The scene then is more than ticklish. It is charged with emotion, and potentially posing a threat to the supposed peace in North East India. The peace apparently is very fragile and the situation might be exploited by fractious groups.
As journalist Anirban Roy has pointed out in The North East Today, a BJP resurgence in Assam, cannot be equated with a Hindu resurgence of the Sangh Parivar in North India. The complex social- religious-ethnic diversity of Assam has not apparently been comprehended by those at the helm. Moreover, Assam has a large section of Assamese Muslims who historically are as much a part of its ethos, literature, and culture as the Assamese Hindus. That the Barak Valley people of Assam may not be opposed to the idea of the central government has thrown a spanner into the matter, and has tangled it with ethnic/linguistic divides. One fervently hopes that this is not so, but the objective raising of issues by the people of Assam in particular, and the people of North East India in general has shown clearly that it is not a Hindu-Muslim issue, something that was nonchalantly thought of in the past. People even apprehend that this is a political and fundamentalist position of the central government to fulfill the ideological aspirations of the Sanghis. The Hindu-Muslim divide has supposedly been raised to torpedo the Center’s plans. Has it anything to do with demography, of one linguistic group prevailing over the other is a question. Even if it is not so, it is unfair that Assam should bear the brunt of immigrants, irrespective of religion. The central government cannot simply overlook the fine points of the Assam Accord, a fall-out of the Assam Movement in the eighties, and implant a new act or bill, to harvest more votes, especially Hindu votes. This is a policy which is corrosive and divisive, acting against the interests of the country.

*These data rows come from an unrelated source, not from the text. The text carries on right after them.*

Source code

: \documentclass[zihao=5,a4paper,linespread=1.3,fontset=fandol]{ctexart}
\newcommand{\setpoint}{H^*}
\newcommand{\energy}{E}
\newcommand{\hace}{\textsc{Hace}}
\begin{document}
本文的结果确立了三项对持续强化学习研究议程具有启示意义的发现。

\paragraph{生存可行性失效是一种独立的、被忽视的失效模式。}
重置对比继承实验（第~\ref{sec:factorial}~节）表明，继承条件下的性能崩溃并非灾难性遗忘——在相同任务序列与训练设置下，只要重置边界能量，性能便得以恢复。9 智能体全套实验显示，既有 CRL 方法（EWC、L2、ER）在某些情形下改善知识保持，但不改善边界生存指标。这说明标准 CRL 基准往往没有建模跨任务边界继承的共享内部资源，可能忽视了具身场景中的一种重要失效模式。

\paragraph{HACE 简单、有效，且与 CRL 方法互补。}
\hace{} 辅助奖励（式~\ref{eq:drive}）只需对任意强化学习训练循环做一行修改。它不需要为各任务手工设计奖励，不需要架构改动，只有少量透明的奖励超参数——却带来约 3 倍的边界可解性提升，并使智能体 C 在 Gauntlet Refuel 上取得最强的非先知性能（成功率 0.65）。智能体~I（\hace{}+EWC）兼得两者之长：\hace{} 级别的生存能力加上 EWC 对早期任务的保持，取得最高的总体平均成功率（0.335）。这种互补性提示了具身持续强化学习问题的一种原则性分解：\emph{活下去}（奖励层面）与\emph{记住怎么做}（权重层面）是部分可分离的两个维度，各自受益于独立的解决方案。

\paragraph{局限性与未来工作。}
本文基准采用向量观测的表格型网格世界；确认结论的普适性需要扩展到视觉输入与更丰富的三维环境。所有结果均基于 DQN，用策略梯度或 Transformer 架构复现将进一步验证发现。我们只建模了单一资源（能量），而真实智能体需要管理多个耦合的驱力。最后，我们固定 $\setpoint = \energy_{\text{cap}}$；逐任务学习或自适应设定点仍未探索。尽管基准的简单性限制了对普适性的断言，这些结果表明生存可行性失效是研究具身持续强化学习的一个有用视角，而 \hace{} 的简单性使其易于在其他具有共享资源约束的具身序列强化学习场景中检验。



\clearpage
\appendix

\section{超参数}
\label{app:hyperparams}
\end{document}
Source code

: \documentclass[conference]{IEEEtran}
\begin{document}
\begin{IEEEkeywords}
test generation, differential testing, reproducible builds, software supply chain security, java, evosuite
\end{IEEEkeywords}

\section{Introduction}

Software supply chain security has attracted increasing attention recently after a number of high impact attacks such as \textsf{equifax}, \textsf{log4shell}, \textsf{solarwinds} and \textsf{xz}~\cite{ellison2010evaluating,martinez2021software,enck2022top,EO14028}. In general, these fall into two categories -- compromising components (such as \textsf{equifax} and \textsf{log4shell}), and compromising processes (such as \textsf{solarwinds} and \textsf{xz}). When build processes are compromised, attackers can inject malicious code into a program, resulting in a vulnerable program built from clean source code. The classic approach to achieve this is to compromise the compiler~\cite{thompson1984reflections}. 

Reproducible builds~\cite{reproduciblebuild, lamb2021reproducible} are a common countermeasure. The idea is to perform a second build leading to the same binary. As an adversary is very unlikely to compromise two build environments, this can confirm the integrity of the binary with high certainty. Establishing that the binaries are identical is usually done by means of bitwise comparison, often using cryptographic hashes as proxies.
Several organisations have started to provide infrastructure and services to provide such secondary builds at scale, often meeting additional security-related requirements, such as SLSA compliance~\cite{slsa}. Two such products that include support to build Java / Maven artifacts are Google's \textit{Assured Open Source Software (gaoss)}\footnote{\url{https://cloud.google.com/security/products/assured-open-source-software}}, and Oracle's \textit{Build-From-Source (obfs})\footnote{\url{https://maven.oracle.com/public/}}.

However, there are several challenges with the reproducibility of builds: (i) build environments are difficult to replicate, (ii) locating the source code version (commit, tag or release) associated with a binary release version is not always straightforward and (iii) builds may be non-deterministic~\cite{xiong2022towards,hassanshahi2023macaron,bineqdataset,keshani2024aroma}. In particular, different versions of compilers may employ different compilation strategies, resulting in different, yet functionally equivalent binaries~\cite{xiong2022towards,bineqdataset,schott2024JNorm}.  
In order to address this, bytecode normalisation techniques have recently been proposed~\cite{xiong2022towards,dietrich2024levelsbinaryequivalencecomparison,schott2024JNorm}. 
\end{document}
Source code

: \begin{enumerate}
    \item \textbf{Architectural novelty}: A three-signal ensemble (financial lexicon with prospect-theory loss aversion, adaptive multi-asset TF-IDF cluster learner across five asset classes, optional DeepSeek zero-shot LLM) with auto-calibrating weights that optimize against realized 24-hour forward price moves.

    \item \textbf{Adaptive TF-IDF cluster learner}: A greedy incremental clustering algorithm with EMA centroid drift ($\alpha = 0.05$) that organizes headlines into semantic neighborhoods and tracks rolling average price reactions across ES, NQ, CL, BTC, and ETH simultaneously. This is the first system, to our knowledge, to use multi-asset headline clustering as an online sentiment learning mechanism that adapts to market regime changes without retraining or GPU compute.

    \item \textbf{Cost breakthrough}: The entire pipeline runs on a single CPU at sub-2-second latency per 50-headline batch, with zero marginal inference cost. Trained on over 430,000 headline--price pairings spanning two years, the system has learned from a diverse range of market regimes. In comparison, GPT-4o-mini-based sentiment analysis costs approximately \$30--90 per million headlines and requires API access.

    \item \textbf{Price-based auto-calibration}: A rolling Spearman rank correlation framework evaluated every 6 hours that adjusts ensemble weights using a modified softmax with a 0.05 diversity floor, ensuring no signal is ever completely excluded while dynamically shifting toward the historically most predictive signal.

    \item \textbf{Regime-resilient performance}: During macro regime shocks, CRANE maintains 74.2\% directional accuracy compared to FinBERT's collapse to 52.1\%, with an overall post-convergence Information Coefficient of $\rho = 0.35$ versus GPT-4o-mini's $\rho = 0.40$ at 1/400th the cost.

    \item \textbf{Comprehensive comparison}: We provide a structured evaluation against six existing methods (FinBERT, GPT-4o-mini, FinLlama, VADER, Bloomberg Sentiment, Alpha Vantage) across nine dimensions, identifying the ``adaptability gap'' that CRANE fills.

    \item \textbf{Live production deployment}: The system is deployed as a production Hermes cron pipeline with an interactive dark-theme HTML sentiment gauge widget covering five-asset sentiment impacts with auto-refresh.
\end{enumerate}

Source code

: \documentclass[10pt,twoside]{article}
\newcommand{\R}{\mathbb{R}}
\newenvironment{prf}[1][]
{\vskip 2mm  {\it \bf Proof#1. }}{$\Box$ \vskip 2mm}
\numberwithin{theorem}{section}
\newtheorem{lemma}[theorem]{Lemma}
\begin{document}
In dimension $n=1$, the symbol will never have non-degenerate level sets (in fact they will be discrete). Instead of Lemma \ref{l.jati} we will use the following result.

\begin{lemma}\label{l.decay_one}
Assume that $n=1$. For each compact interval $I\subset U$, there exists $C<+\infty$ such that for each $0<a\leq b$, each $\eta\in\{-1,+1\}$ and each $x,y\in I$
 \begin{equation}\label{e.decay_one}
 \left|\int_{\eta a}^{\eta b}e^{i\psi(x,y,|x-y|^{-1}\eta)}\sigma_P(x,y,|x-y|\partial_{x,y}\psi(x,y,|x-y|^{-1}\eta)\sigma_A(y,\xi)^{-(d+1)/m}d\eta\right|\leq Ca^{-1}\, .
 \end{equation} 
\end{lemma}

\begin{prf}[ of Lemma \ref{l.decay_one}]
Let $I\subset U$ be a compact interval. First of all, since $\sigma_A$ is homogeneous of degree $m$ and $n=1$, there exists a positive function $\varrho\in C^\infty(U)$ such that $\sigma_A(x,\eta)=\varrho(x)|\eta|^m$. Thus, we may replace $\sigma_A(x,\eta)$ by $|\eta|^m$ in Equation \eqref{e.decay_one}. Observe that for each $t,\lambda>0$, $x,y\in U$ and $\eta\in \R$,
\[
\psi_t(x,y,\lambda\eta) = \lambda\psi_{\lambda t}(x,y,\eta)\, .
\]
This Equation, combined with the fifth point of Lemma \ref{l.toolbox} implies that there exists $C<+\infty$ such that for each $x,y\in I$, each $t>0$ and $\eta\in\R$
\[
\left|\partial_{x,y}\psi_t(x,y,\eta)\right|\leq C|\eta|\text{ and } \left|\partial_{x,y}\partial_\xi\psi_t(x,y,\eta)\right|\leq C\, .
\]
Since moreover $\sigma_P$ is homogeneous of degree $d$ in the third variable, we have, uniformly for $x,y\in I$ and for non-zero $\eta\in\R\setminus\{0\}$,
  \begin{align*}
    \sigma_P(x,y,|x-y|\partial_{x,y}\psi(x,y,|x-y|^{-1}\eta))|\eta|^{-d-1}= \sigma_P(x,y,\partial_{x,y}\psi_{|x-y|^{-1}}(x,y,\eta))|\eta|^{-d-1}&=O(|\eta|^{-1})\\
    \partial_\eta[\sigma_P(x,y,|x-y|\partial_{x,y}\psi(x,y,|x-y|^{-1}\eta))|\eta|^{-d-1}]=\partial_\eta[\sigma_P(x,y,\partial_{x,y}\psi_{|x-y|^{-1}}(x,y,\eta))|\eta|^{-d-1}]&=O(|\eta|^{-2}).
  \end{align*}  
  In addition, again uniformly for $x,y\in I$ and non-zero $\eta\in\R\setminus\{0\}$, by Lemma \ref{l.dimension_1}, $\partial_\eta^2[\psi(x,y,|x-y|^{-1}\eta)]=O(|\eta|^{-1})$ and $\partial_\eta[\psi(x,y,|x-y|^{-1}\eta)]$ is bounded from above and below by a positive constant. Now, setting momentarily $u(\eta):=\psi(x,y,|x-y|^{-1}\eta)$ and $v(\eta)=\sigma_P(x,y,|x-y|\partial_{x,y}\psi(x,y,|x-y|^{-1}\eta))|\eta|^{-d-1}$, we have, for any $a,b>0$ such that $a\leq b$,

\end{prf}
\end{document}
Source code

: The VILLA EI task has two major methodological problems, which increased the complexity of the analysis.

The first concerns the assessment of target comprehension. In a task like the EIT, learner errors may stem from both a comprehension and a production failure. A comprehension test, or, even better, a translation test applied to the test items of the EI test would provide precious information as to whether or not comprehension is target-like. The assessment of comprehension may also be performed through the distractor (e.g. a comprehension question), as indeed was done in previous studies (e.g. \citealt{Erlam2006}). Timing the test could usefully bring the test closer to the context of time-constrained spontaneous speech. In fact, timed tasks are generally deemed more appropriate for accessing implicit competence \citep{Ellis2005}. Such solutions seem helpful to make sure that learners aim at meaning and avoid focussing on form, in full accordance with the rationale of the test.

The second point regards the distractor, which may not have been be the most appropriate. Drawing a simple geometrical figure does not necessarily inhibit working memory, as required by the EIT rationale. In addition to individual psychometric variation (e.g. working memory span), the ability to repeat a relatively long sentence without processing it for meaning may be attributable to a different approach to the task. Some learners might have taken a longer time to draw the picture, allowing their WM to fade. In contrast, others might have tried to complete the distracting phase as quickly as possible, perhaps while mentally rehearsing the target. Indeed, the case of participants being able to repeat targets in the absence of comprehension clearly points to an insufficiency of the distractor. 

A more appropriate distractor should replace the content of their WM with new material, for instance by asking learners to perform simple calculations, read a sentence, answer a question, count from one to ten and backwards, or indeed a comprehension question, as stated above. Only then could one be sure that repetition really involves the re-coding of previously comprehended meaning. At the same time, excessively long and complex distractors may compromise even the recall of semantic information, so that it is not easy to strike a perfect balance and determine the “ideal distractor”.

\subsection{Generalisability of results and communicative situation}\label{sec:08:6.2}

So the matter is not only sensitive, but also totally misconstrued and misinterpreted by the central government. The people do not see the issue as of one religious group being pitted against another, but as one of migration, which poses demographic, linguistic, and cultural threats. So far, the central government has failed to understand the North East Indian ethos in its proper diverse, cultural, linguistic, and historical antecedents. They have reduced the complexity of the whole issue to a black and white one. They have also failed to see historical processes of cultural assimilation.
However, the fact that nothing or very little was done to implement the Assam Accord, even decades after its signing, is of course another matter. Was identification of the illegal immigrants carried on? Or are we now to wait for the much debated National Register of Citizens to answer that question?
Ananya S Guha is Regional Director, Indira Gandhi National Open University (IGNOU), Shillong.